Give the count of lines in the records below that contain "Three", with no other words.

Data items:
+===+
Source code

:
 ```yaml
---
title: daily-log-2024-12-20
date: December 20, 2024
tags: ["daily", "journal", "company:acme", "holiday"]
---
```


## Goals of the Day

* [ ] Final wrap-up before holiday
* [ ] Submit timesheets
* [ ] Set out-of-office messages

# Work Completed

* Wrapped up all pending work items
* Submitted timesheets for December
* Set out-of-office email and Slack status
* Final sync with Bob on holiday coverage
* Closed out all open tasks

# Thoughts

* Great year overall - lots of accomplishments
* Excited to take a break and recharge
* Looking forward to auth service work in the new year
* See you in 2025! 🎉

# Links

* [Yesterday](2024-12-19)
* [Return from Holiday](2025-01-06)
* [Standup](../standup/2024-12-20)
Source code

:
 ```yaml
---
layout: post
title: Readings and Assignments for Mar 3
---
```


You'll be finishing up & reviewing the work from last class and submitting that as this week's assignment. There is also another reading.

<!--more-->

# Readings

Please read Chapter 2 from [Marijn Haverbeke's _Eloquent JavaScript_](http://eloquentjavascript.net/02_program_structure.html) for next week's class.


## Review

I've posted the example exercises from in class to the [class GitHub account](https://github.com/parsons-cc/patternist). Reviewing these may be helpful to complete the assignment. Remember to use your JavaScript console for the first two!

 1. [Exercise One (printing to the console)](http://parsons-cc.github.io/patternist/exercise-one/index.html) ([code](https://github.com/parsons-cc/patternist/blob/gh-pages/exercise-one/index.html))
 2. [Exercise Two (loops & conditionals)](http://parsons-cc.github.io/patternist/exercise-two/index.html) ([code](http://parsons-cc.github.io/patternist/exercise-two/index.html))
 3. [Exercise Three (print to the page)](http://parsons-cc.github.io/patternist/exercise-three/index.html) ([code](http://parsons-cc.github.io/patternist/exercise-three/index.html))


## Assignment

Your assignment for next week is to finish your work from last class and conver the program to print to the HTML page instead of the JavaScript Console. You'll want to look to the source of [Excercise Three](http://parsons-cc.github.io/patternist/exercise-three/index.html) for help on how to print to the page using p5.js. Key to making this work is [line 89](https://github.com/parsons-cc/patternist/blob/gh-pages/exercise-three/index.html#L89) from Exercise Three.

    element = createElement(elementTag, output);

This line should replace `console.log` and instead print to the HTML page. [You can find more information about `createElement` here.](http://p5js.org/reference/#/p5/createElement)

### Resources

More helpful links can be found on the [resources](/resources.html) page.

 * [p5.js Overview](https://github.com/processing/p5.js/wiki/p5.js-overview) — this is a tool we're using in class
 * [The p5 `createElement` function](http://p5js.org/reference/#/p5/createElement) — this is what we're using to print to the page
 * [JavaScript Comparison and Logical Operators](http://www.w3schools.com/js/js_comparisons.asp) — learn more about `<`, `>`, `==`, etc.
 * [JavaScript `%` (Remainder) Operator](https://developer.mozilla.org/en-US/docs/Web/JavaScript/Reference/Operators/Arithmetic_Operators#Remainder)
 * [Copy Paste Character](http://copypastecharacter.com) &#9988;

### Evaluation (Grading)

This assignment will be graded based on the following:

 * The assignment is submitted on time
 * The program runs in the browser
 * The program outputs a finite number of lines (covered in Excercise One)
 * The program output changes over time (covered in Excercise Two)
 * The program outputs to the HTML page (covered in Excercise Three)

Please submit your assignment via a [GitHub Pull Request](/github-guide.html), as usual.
+===+
■ **EXERCISE RESPONSE**
3